Five of these farms are located on the Stadsweg, the same road on which Lauwerzijl originated. In 1879 the first house was built right next to the lock. This house was also a shop, café, and passage with outbuildings. Because there was great demand for agricultural workers on the city farms, the city of Groningen made cheap land available to stimulate housing. With the arrival of working-class families, the demand for a school also grew. This school was finally built in 1922.

In 1929 the village was visited by Queen Wilhelmina. Land reclamation was also done in what is now called the Lauwersmeer, then called Lauwerszee. This area is located 1.5 kilometers north of Lauwerzijl. The staircase that was built to facilitate the climb to the top of the dike is still there and bears the name Koninginnetrap ('Queen's staircase').
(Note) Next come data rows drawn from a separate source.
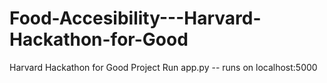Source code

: # Food-Accesibility---Harvard-Hackathon-for-Good
Harvard Hackathon for Good Project
Run app.py -- runs on localhost:5000
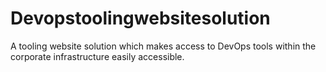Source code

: # Devopstoolingwebsitesolution
A tooling website solution which makes access to DevOps tools within the corporate infrastructure easily accessible.
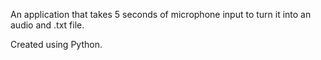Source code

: An application that takes 5 seconds of microphone input to turn it into an audio and .txt file.

Created using Python.
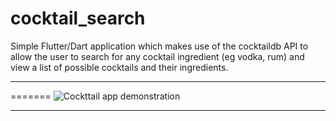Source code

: # cocktail_search
Simple Flutter/Dart application which makes use of the cocktaildb API to allow the user to search for any cocktail ingredient (eg vodka, rum) and view a list of possible cocktails and their ingredients.
***
=======
![Cockttail app demonstration](https://user-images.githubusercontent.com/47800618/131173897-b60fcb37-cc95-4338-9f0a-bc70bce8c8d8.gif "App demonstration")
***
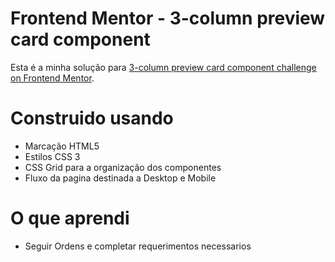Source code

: # Frontend Mentor - 3-column preview card component

Esta é a minha solução para [3-column preview card component challenge on Frontend Mentor](https://www.frontendmentor.io/challenges/3column-preview-card-component-pH92eAR2-). 


# Construido usando

- Marcação HTML5
- Estilos CSS 3
- CSS Grid para a organização dos componentes
- Fluxo da pagina destinada a Desktop e Mobile


# O que aprendi

- Seguir Ordens e completar requerimentos necessarios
Over the years, the village has not grown much. The school (CBS 't Sielje) was closed in 1999 and merged with CBS De Regenboog from Grijpskerk, after the number of pupils had been below 30 for years. There is an association for village interests that maintains contacts with the municipality, province, and other bodies that concern the quality of life in the village.